** Opening Data supplied block **
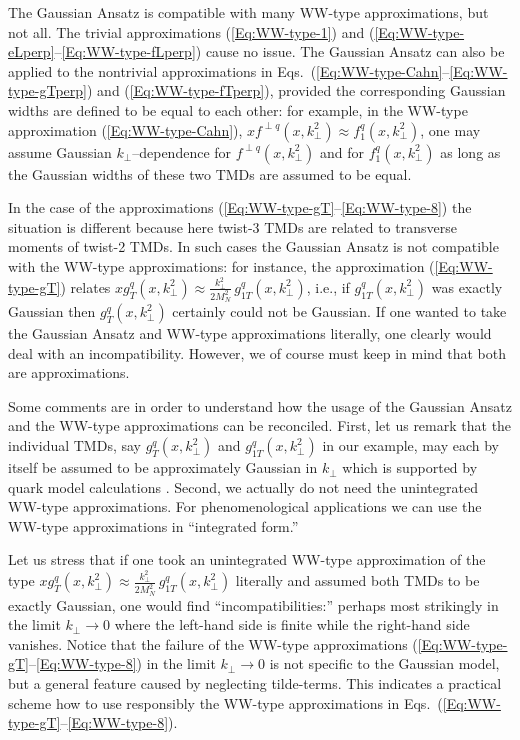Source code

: \documentclass[a4paper,11pt]{article}
\def\kperp{k_\perp}
\begin{document}
The Gaussian Ansatz is compatible with many WW-type approximations,
but not all. The trivial approximations (\ref{Eq:WW-type-1}) and
(\ref{Eq:WW-type-eLperp}--\ref{Eq:WW-type-fLperp}) cause no issue.
The Gaussian Ansatz can also be applied to the nontrivial approximations
in Eqs.~(\ref{Eq:WW-type-Cahn}--\ref{Eq:WW-type-gTperp})
and (\ref{Eq:WW-type-fTperp}), provided the corresponding Gaussian
widths are defined to be equal to each other: for example, in the
WW-type approximation (\ref{Eq:WW-type-Cahn}),
$xf^{\perp q}(x,\kperp^2)\approx f_1^q(x,\kperp^2)$, one may
assume Gaussian $\kperp$--dependence for $f^{\perp q}(x,\kperp^2)$
and for $f_1^q(x,\kperp^2)$ as long as the Gaussian widths
of these two TMDs are assumed to be equal.

In the case of the approximations
(\ref{Eq:WW-type-gT}--\ref{Eq:WW-type-8})
the situation is different because here twist-3 TMDs
are related to transverse moments of twist-2 TMDs. In such cases the
Gaussian Ansatz is not compatible with the WW-type approximations:
for instance, the approximation (\ref{Eq:WW-type-gT}) relates
$xg_T^q(x,\kperp^2)\approx\frac{k_\perp^2}{2M_N^2}\,g_{1T}^{q}(x,\kperp^2)$,
i.e., if $g_{1T}^q(x,\kperp^2)$ was exactly Gaussian then
$g_T^q(x,\kperp^2)$ certainly could not be Gaussian. If one wanted to take
the Gaussian Ansatz and WW-type approximations literally, one clearly
would deal with an incompatibility. However, we of course must keep
in mind that both are approximations.

Some comments are in order to understand how the usage of the Gaussian
Ansatz and the WW-type approximations can be reconciled.
First, let us remark that the individual TMDs, say
$g_T^q(x,\kperp^2)$ and $g_{1T}^{q}(x,\kperp^2)$ in our example,
may each by itself be assumed to be approximately Gaussian in $k_\perp$
which is supported by quark model calculations \cite{Avakian:2010br}.
Second, we actually do not need the unintegrated WW-type approximations.
For phenomenological applications we can use the WW-type approximations
in ``integrated form.''

Let us stress that if one took an unintegrated WW-type approximation of the
type $xg_T^q(x,\kperp^2)\approx\frac{k_\perp^2}{2M_N^2}\,g_{1T}^{q}(x,\kperp^2)$
literally and assumed both TMDs to be exactly Gaussian, one would find
``incompatibilities:'' perhaps most strikingly in the limit $k_\perp\to 0$
where the left-hand side is finite while the right-hand side vanishes.
%
%
Notice that the failure of the WW-type approximations
(\ref{Eq:WW-type-gT}--\ref{Eq:WW-type-8}) in the limit $k_\perp\to 0$ is
not specific to the Gaussian model,
but a general feature caused by neglecting tilde-terms. This indicates
a practical scheme how to use responsibly the WW-type approximations in
Eqs.~(\ref{Eq:WW-type-gT}--\ref{Eq:WW-type-8}).
\end{document}
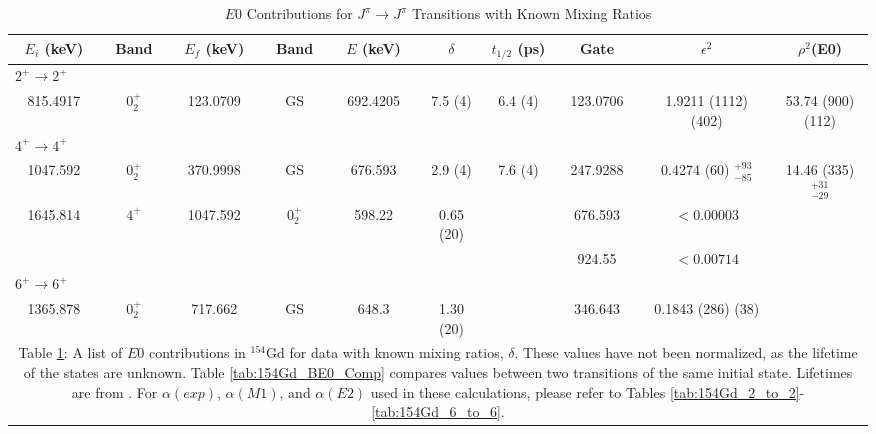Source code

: \begin{landscape}
\begin{table}
    \caption{$E0$ Contributions for $J^{\pi}\rightarrow J^{\pi}$ Transitions with Known Mixing Ratios}
    \label{tab:154Gd_E0_d}
    \begin{tabular}{c|c|c|c|c|c|c|c|c|c}
        \toprule
        $E_i$ (keV)	& Band &	$E_f$ (keV)	& Band & $E$ (keV)	& $\delta$ & $t_{1/2}$ (ps) & Gate &	$\epsilon^2$	& $\rho^2$(E0)	\\
        \hline
        \multicolumn{10}{l}{$2^+\rightarrow 2^+$} 	\\ \hline
        815.4917 & $0^+_2$ & 123.0709 & GS & 692.4205 & 7.5 (4) & 6.4 (4) & 123.0706 & 1.9211 (1112) (402) & 53.74 (900) (112) \\ \hline
        \multicolumn{8}{l}{$4^+\rightarrow 4^+$} 	\\ \hline
        1047.592 & $0^+_2$ & 370.9998 & GS & 676.593 & 2.9 (4) & 7.6 (4) & 247.9288 & 0.4274 (60) $^{+93}_{-85}$ & 14.46 (335) $^{+31}_{-29}$\\ \hline
        1645.814 & $4^+$ & 1047.592 & $0^+_2$ & 598.22 & 0.65 (20) & & 676.593 &  $<0.00003$  \\ 
         &  &  &  & & & & 924.55 &  $<0.00714$ \\ \hline
        \multicolumn{10}{l}{$6^+\rightarrow 6^+$} 	\\ \hline
        1365.878 & $0^+_2$ & 717.662 & GS & 648.3 & 1.30 (20)  & & 346.643 & 0.1843 (286) (38) \\
        \bottomrule
        \multicolumn{10}{p{1.4\textwidth}}{Table \ref{tab:154Gd_E0_d}: A list of $E0$ contributions in $^{154}$Gd for data with known mixing ratios, $\delta$. These values have not been normalized, as the lifetime of the states are unknown. Table \ref{tab:154Gd_BE0_Comp} compares values between two transitions of the same initial state. Lifetimes are from \citep{tonev04:_154gd}. For $\alpha(exp)$, $\alpha(M1)$, and $\alpha(E2)$ used in these calculations, please refer to Tables \ref{tab:154Gd_2_to_2}-\ref{tab:154Gd_6_to_6}.}
	\end{tabular}
\end{table}
\end{landscape}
** Closing Data supplied block **
### What to work on
Of all the entries above, retype exactly the lines from the line with "Gaussian Ansatz is not" to the line with "exactly Gaussian then", both included, and no others.

### Response box
Gaussian Ansatz is not compatible with the WW-type approximations:
for instance, the approximation (\ref{Eq:WW-type-gT}) relates
$xg_T^q(x,\kperp^2)\approx\frac{k_\perp^2}{2M_N^2}\,g_{1T}^{q}(x,\kperp^2)$,
i.e., if $g_{1T}^q(x,\kperp^2)$ was exactly Gaussian then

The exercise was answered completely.